Doch nicht nur das Gespräch war unangenehm und ungelenk. Auch die Zeit danach war befremdlich und fühlte sich ein bisschen an wie Liebeskummer beziehungsweise Freundschaftskummer. Konflikte in romantischen Beziehungen werden aus meiner Erfahrung meistens relativ schnell ausdiskutiert und sind schon am nächsten Tag halb vergessen. Nach dem Krisengespräch mit meiner besten Freundin war das anders. Wir gingen erst einmal auf Distanz und tauschten uns mit anderen Bezugspersonen aus. Nach knapp zwei Wochen waren wir beide bereit für ein zweites, versöhnlicheres Zusammentreffen. 

Die Versöhnung und warum wir in Freundschaften ehrlicher sein sollten

Viele Tränen und Umarmungen später ist meine Freundschaftskrise mittlerweile überwunden. Es ist fast alles wie vorher. Wir gehen noch etwas vorsichtiger miteinander um. Manche Dinge, die das Gespräch ausgelöst haben, können wir in Zukunft vielleicht vermeiden und dadurch gegenseitige Verletzungen verhindern. Würde ich es wieder tun? Vermutlich schon – aber nicht in den nächsten zehn Jahren.

Doch hätten wir alle etwas öfter Beziehungsgespräche mit unseren besten Freunden, in denen wir auf einer Metaabene die Problemzonen unserer Freundschaften thematisierten, wären sie gar nicht erst so einschneidend und schmerzhaft. Vielmehr wären sie dann natürlicher Bestandteil einer gesunden, lebendigen Freundschaft, genauso wie konstruktive Konflikte zu jeder intakten Paarbeziehung gehören.

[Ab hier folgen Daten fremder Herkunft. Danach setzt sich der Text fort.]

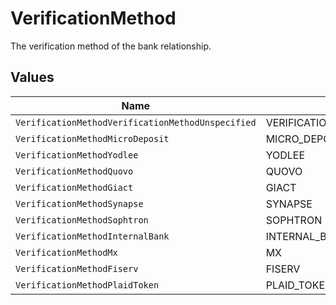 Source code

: # VerificationMethod

The verification method of the bank relationship.


## Values

| Name                                              | Value                                             |
| ------------------------------------------------- | ------------------------------------------------- |
| `VerificationMethodVerificationMethodUnspecified` | VERIFICATION_METHOD_UNSPECIFIED                   |
| `VerificationMethodMicroDeposit`                  | MICRO_DEPOSIT                                     |
| `VerificationMethodYodlee`                        | YODLEE                                            |
| `VerificationMethodQuovo`                         | QUOVO                                             |
| `VerificationMethodGiact`                         | GIACT                                             |
| `VerificationMethodSynapse`                       | SYNAPSE                                           |
| `VerificationMethodSophtron`                      | SOPHTRON                                          |
| `VerificationMethodInternalBank`                  | INTERNAL_BANK                                     |
| `VerificationMethodMx`                            | MX                                                |
| `VerificationMethodFiserv`                        | FISERV                                            |
| `VerificationMethodPlaidToken`                    | PLAID_TOKEN                                       |
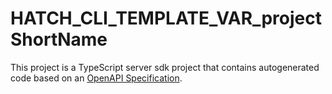 # HATCH_CLI_TEMPLATE_VAR_projectShortName
This project is a TypeScript server sdk project that contains autogenerated code based on an [OpenAPI Specification](https://swagger.io/specification/).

Wir sollten solch schwere, aber aufrichtige Gespräche als Chance sehen, die Freundschaft langfristig zu stärken. Möglicherweise lernt man seine beste Freundin noch einmal ganz neu kennen und schätzen. Und schliesslich ist ein solches Beziehungsgespräch ja eigentlich der allergrösste Freundschaftsbeweis – denn nur in eine Freundschaft, die einem wirklich etwas bedeutet, ist man überhaupt bereit, so viel Energie zu investieren.